Rachi explique, sur les mots « Pharaon se leva » : De son lit.
Après avoir été frappé de neuf plaies, Pharaon fut prévenu par Moché Rabbénou que le plus ravageur de tous les fléaux — la mort des premiers-nés — allait s’abattre sur l’Égypte.[1] Quand cette promesse fut remplie, la Thora précise que Pharaon se leva, détail qui semble superflu ; Rachi nous informe qu’il se leva de son lit.
Cette remarque, à première vue anodine, nous offre en réalité un enseignement de taille quant au comportement de Pharaon.
Le Sifré Tsadik[2] explique que la Thora vient attirer l’attention sur l’incroyable obstination de cet homme malveillant. Toutes les prédictions de Moché quant aux terribles plaies s’étaient réalisées. Pharaon aurait donc dû grandement s’inquiéter quand Moché l'avertit que les aînés allaient mourir cette nuit-là – en effet, il était lui-même premier-né.[3] Cependant, résolu à ne pas se soumettre à la Parole d’Hachem, il se persuada que rien n’arriverait et il alla dormir paisiblement, pour être finalement réveillé en sursaut !
La Thora nous raconte qu’une autre personne fut capable de dormir en paix, alors que presque personne d’autre n’aurait pu en faire autant, compte tenu de la situation.
Il s’agit d’Avraham Avinou. Il reçut l’ordre d’Hachem de sacrifier son fils bien-aimé, Its’hak Avinou. La Thora nous informe qu’il se leva tôt ce matin-là pour accomplir le commandement de D.[4] Ceci implique donc que, tout comme Pharaon, il parvint à bien dormir cette nuit-là.
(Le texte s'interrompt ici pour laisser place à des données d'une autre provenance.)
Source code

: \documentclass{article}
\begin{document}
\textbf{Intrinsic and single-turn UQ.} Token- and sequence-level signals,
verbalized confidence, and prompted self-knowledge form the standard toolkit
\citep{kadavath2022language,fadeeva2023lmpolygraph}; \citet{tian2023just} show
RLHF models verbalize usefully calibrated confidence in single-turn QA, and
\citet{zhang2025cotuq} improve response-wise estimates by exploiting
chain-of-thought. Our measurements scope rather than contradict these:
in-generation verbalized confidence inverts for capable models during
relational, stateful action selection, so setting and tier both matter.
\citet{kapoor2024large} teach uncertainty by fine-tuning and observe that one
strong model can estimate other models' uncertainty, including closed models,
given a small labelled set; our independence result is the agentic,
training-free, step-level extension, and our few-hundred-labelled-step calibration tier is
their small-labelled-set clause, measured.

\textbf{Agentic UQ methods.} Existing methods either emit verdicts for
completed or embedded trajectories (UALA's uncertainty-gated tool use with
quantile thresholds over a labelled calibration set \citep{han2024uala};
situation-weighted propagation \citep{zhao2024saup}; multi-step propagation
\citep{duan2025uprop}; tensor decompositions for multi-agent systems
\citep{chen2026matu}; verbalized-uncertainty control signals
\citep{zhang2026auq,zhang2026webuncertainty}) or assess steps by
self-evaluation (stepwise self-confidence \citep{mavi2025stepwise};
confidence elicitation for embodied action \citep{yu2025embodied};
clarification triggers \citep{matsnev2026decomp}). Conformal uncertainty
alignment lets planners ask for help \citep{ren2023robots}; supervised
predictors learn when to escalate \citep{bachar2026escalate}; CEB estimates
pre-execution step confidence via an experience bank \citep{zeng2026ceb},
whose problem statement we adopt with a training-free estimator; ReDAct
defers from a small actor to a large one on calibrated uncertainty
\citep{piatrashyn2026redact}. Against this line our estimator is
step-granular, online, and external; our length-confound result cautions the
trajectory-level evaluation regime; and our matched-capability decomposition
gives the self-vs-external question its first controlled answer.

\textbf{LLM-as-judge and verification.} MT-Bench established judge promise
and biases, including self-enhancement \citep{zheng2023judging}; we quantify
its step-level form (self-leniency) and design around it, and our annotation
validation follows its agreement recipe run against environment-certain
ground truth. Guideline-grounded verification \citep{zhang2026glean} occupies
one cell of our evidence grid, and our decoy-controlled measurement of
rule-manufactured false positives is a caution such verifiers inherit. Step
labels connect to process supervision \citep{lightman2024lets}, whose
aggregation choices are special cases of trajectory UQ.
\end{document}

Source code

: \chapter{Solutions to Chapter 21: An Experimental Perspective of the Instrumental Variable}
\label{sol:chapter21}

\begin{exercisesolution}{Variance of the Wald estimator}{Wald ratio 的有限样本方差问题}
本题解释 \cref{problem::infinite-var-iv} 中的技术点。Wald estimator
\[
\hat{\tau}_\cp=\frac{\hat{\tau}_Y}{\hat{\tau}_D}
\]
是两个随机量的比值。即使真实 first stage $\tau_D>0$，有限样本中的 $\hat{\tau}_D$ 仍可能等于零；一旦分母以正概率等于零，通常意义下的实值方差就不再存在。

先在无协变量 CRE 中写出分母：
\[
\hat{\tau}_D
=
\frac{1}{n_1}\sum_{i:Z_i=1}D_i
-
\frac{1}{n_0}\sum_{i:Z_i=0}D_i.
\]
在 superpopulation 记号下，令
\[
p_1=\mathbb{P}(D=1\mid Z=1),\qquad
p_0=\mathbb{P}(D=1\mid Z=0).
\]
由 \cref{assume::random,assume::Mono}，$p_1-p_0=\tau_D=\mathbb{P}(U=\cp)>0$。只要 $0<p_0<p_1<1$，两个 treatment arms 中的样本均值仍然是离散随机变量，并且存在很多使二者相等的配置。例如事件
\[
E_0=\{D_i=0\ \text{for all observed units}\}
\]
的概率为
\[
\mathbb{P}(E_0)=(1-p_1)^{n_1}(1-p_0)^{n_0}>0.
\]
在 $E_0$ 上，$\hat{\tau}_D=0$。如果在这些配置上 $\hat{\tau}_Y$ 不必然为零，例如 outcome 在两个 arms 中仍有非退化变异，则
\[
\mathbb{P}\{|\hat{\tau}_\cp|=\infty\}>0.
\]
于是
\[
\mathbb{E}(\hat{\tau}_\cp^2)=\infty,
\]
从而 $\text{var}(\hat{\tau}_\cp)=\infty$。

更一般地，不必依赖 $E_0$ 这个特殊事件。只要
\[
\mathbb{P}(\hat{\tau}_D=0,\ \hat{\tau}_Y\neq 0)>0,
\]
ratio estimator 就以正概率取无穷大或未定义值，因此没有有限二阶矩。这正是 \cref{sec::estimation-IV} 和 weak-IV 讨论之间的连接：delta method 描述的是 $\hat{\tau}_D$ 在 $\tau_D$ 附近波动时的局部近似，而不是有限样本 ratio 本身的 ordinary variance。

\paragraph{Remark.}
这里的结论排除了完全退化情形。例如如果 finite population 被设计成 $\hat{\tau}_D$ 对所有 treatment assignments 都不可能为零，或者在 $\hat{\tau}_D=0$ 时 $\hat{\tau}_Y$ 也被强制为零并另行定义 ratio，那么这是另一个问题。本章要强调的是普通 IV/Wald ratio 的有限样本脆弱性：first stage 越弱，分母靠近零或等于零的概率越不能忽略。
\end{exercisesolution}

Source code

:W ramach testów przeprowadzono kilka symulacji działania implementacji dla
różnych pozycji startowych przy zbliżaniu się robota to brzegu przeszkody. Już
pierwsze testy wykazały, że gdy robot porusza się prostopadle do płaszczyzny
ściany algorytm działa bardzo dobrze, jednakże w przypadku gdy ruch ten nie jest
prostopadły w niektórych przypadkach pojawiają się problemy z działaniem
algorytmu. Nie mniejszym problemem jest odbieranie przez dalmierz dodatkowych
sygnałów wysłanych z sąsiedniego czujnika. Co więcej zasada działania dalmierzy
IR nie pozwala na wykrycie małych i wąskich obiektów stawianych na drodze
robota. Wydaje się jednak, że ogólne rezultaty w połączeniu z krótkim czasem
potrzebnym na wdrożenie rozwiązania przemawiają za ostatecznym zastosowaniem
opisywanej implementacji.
Cette attitude est extraordinaire ! Le plus méritant d’entre nous aurait certainement été incapable de trouver le sommeil avant d’entreprendre une tâche si difficile ; on aurait probablement été tenaillé par l’angoisse, envahi et rongé par l’inquiétude, et l’on aurait, sans doute, passé la majeure partie de la nuit à prier. Mais Avraham alla dormir.
Tandis que le sommeil de Pharaon témoigne de sa bassesse, celui d’Avraham nous montre un autre aspect de sa grandeur impénétrable. Il ne comprenait pas pourquoi Hachem lui demandait de sacrifier son propre fils, d’autant plus qu’Il lui avait promis qu’Its’hak serait l’enfant qui hériterait du legs spirituel laissé par Avraham.
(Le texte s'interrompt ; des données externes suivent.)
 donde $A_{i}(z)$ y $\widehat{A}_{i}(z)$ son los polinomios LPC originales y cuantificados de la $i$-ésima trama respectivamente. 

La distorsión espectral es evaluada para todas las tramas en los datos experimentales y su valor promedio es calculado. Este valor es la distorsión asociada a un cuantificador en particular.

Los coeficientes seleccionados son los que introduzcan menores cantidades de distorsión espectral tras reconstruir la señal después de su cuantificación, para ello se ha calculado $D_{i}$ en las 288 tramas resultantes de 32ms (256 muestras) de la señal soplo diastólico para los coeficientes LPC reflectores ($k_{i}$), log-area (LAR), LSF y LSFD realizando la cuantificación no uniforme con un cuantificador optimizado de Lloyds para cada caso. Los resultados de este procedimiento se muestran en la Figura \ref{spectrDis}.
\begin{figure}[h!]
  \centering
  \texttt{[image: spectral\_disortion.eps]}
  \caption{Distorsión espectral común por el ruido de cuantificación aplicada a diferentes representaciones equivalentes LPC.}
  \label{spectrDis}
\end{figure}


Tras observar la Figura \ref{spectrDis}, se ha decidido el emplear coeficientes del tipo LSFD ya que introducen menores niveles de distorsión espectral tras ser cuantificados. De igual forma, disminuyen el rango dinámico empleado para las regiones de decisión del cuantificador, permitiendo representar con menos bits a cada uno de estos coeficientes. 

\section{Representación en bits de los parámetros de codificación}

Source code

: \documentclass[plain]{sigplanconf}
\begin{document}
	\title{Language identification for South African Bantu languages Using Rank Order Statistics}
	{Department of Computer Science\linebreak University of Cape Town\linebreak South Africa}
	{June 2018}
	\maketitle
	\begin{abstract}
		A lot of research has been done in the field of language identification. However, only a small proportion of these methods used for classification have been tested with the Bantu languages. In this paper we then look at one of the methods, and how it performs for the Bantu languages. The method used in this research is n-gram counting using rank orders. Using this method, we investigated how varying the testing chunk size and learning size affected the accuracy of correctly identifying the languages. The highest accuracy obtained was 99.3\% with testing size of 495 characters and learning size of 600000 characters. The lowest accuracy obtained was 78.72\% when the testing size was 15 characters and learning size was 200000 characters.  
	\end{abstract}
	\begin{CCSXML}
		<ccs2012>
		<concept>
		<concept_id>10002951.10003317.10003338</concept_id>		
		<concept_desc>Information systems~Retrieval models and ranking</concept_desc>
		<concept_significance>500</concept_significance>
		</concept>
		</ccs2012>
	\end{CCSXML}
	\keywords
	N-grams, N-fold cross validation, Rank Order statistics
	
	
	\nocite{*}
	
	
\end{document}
Pourtant, il avait une menou’hat hanéfech (sérénité) parfaite, parce qu’il était profondément convaincu qu’Hachem est tout-puissant et bienveillant et qu’il n’avait rien à craindre. C’est pourquoi, il fut capable de dormir sachant pertinemment que rien de mal n’allait arriver.
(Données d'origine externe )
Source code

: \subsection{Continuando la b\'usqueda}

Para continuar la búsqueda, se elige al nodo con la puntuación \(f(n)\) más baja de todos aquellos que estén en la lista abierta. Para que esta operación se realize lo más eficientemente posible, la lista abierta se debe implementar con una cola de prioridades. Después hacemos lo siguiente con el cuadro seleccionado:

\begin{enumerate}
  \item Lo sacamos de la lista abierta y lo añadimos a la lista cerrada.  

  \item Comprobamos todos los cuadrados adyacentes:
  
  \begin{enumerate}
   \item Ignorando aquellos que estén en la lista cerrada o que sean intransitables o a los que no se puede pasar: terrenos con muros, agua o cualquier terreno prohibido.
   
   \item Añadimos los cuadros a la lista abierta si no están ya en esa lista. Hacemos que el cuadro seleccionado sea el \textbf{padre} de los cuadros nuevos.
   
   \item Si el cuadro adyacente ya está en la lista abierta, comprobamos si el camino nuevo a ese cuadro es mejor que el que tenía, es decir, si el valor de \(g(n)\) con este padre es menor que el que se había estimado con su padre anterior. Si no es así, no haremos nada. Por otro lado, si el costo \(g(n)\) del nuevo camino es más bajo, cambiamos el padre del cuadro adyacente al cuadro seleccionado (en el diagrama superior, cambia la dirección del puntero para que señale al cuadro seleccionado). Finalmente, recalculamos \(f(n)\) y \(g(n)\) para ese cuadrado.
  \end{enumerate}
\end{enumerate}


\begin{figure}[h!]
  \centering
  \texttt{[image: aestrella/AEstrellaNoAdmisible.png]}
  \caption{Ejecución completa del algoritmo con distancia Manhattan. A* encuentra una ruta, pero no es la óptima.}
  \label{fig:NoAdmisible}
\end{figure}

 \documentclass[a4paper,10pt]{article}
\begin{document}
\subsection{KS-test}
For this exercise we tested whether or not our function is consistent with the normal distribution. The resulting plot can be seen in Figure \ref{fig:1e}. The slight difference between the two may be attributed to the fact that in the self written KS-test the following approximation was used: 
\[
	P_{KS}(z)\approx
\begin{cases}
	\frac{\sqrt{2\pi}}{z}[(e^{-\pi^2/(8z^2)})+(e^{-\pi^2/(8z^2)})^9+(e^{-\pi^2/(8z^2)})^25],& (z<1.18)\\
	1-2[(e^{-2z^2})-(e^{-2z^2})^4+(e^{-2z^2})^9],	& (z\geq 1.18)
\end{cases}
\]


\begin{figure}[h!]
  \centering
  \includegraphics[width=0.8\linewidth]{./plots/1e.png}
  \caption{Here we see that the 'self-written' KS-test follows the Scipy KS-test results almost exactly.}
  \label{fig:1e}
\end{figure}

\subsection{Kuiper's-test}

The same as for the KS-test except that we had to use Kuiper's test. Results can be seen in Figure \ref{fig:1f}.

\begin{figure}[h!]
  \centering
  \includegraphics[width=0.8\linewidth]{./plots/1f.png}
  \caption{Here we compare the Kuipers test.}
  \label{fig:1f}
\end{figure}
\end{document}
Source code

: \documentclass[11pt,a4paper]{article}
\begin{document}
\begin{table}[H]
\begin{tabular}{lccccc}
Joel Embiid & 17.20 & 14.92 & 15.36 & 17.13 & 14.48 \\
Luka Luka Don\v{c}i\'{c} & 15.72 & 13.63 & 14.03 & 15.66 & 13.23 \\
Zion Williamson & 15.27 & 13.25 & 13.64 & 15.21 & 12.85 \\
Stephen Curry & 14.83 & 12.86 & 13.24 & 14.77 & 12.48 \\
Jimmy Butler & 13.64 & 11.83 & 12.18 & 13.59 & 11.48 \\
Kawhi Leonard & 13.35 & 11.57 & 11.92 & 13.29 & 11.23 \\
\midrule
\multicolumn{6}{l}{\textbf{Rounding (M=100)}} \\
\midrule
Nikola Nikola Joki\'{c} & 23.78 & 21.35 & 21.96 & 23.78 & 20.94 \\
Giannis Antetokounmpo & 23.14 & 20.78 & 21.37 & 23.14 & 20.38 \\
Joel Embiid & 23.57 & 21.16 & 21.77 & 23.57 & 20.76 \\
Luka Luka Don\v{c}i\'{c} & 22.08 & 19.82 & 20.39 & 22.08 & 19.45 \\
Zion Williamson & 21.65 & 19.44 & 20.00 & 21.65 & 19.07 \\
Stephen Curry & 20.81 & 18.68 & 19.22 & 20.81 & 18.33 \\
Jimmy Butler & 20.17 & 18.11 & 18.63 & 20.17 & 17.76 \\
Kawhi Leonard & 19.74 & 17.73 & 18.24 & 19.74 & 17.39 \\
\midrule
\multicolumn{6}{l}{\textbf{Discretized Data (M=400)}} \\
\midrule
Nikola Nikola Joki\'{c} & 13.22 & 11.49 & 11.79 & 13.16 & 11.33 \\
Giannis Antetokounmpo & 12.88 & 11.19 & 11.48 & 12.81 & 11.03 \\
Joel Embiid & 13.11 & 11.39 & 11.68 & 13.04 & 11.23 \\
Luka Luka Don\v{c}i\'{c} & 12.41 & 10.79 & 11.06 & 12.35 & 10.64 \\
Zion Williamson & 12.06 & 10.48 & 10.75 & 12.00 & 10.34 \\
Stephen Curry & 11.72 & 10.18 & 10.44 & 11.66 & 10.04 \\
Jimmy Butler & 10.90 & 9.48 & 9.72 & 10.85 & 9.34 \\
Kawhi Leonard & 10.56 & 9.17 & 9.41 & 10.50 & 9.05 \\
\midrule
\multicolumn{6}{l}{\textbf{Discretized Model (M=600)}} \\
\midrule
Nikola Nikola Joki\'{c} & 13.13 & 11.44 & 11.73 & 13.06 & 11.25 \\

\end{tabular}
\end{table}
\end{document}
Pharaon incarne la résistance, la raideur et le défi à l’autorité et à la logique, qui lui permirent de bien dormir malgré la catastrophe prévue. De ce mauvais exemple, nous apprenons les risques auxquels nous nous exposons en ignorant les messages qu’Hachem nous envoie – que ce soit à travers un miracle sauvant le peuple juif de ses ennemis, ou bien par des messages personnels qui nous enjoignent d’améliorer notre comportement.
Nous sommes également, à un certain degré, affectés par le fléau de Pharaon, nous restons souvent indifférents aux événements qui surviennent. L’exemple marquant de Pharaon peut nous aider – on l’espère – à remarquer ce défaut en nous-mêmes, et à essayer de nous réveiller spirituellement, d’avoir plus conscience du fait qu’Hachem communique avec nous.
D’autre part, nous apprenons d’Avraham la manière correcte de réagir quand on ne peut rien faire pour changer la situation dans laquelle nous nous trouvons – rester calme et serein, savoir et être convaincu que tout ce qu’Hachem fait est pour le bien.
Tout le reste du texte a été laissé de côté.